The answer must be an exact copy of the lines from the one holding "B1. 3. Для следующих" through the final line of the entries, and nothing else.

[Stored dataset items]
——
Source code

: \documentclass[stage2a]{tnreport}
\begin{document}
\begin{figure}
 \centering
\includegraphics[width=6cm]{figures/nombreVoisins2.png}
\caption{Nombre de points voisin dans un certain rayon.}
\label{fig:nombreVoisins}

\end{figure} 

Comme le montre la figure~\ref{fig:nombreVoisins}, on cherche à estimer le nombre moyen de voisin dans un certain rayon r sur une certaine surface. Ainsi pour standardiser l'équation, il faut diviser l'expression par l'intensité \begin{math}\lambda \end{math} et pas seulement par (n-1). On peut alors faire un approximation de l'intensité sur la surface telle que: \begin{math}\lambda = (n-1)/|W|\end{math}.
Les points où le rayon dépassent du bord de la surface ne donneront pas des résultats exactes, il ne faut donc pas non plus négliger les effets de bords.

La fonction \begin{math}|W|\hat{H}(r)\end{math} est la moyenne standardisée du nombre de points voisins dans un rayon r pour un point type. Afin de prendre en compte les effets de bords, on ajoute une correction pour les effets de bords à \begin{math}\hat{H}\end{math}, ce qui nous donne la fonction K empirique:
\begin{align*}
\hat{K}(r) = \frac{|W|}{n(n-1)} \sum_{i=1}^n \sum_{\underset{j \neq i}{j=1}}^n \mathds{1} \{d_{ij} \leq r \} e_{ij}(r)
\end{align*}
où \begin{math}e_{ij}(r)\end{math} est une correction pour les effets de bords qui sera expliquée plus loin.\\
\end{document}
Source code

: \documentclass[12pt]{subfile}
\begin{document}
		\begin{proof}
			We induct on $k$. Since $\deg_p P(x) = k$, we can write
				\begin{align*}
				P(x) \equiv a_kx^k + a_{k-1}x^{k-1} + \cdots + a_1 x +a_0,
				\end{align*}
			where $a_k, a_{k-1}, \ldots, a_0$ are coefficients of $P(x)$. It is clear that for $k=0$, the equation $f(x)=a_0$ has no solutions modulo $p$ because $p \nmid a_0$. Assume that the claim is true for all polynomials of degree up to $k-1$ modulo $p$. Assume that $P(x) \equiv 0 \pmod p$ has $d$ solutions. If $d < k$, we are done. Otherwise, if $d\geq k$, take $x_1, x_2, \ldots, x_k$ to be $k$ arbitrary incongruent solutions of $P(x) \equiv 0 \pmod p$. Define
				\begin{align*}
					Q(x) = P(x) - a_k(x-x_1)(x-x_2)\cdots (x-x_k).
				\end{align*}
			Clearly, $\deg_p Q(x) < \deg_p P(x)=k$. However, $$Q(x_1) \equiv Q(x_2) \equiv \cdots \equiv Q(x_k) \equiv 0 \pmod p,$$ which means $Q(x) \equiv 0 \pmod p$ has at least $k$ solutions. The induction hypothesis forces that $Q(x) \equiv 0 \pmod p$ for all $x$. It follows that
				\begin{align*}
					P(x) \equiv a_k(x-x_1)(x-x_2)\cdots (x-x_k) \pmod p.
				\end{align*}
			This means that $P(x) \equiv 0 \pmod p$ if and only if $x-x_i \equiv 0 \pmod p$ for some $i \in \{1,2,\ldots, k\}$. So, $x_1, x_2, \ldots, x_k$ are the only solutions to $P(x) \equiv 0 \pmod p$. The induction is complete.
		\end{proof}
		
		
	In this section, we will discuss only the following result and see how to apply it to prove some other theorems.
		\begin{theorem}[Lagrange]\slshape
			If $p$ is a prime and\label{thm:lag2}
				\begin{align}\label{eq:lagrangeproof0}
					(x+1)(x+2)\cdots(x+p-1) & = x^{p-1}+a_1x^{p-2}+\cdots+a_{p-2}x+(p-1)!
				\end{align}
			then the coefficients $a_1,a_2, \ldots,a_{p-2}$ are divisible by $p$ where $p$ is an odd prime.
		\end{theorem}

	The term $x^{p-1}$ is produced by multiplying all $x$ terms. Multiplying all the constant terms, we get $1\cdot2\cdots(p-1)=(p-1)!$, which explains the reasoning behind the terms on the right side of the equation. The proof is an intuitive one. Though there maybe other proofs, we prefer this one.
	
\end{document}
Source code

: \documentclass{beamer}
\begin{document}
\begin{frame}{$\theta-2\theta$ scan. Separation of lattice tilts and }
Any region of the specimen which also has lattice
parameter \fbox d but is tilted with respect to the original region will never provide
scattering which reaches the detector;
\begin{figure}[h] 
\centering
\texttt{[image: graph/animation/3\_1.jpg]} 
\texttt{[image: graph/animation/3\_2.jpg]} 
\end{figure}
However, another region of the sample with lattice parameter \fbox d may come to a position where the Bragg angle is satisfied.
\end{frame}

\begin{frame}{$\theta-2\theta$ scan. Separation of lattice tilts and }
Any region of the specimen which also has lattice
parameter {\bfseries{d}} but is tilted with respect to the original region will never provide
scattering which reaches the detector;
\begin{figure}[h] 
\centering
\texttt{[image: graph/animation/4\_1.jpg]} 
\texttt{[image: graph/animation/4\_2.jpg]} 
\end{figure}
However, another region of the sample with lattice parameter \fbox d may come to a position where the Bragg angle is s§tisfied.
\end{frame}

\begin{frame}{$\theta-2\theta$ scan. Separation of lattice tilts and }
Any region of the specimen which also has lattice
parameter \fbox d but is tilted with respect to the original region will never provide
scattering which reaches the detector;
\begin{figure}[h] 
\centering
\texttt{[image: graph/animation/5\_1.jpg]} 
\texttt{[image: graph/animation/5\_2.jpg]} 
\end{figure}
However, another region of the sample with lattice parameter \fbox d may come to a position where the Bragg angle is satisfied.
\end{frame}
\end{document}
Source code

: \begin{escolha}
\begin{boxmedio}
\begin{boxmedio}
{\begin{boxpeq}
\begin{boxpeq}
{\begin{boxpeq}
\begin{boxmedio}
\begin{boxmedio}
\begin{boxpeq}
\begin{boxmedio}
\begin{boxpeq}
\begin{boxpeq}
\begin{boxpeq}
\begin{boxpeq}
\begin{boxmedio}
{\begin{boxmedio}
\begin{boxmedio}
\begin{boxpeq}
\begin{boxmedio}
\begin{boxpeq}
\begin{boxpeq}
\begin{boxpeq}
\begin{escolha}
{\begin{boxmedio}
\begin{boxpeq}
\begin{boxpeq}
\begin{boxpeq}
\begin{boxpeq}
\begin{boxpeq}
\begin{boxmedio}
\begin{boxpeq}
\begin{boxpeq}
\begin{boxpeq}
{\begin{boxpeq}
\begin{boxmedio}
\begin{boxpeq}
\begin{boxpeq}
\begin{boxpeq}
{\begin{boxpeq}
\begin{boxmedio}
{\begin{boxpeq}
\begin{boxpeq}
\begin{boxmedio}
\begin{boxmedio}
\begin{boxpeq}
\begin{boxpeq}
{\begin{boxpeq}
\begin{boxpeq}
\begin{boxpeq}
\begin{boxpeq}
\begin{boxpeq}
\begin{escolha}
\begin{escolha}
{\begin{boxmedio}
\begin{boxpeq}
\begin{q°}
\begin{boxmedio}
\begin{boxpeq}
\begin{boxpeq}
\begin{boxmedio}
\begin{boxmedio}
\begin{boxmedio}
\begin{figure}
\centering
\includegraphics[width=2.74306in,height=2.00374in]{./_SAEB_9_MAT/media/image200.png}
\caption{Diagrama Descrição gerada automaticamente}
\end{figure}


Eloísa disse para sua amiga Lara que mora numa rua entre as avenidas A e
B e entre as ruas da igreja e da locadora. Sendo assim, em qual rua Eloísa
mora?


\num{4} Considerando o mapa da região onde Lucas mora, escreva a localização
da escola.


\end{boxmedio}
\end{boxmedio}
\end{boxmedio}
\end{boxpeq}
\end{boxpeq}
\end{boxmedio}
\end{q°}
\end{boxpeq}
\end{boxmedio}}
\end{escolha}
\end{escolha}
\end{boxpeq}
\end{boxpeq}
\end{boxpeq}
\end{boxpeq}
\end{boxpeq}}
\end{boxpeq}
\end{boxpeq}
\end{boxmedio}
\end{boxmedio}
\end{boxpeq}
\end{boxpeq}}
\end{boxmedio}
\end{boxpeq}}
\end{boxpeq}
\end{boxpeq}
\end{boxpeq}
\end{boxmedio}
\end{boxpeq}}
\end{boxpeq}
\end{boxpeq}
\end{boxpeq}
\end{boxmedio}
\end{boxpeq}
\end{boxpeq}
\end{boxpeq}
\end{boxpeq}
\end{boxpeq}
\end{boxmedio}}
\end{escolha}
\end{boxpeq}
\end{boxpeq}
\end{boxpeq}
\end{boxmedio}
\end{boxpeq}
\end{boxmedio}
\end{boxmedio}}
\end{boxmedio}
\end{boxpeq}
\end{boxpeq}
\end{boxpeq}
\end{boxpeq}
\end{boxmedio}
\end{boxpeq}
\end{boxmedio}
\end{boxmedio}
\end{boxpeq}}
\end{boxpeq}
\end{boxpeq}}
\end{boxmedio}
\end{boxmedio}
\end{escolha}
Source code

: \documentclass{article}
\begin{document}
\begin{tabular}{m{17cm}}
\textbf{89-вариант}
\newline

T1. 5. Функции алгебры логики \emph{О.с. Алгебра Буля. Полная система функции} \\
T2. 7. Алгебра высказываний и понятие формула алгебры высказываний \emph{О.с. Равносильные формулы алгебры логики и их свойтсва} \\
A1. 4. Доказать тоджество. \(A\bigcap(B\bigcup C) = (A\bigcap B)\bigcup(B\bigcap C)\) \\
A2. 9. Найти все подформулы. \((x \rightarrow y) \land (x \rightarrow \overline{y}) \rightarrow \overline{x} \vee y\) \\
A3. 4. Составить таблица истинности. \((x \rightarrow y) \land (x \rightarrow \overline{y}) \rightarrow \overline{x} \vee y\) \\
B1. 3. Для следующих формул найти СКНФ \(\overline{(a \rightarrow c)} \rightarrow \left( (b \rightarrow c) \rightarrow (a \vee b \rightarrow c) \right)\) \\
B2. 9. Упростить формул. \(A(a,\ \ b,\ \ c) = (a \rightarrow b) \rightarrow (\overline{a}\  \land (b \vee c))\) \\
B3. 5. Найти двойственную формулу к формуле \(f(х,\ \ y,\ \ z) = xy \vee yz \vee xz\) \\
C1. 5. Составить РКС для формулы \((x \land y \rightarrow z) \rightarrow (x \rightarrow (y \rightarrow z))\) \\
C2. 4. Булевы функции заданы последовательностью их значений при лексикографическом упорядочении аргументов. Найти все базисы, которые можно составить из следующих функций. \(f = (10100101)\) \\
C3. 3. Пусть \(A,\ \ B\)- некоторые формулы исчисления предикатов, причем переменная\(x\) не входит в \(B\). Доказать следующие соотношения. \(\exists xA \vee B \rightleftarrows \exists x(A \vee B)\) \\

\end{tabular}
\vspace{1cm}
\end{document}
——
> **Result of this exercise**
B1. 3. Для следующих формул найти СКНФ \(\overline{(a \rightarrow c)} \rightarrow \left( (b \rightarrow c) \rightarrow (a \vee b \rightarrow c) \right)\) \\
B2. 9. Упростить формул. \(A(a,\ \ b,\ \ c) = (a \rightarrow b) \rightarrow (\overline{a}\  \land (b \vee c))\) \\
B3. 5. Найти двойственную формулу к формуле \(f(х,\ \ y,\ \ z) = xy \vee yz \vee xz\) \\
C1. 5. Составить РКС для формулы \((x \land y \rightarrow z) \rightarrow (x \rightarrow (y \rightarrow z))\) \\
C2. 4. Булевы функции заданы последовательностью их значений при лексикографическом упорядочении аргументов. Найти все базисы, которые можно составить из следующих функций. \(f = (10100101)\) \\
C3. 3. Пусть \(A,\ \ B\)- некоторые формулы исчисления предикатов, причем переменная\(x\) не входит в \(B\). Доказать следующие соотношения. \(\exists xA \vee B \rightleftarrows \exists x(A \vee B)\) \\

\end{tabular}
\vspace{1cm}
\end{document}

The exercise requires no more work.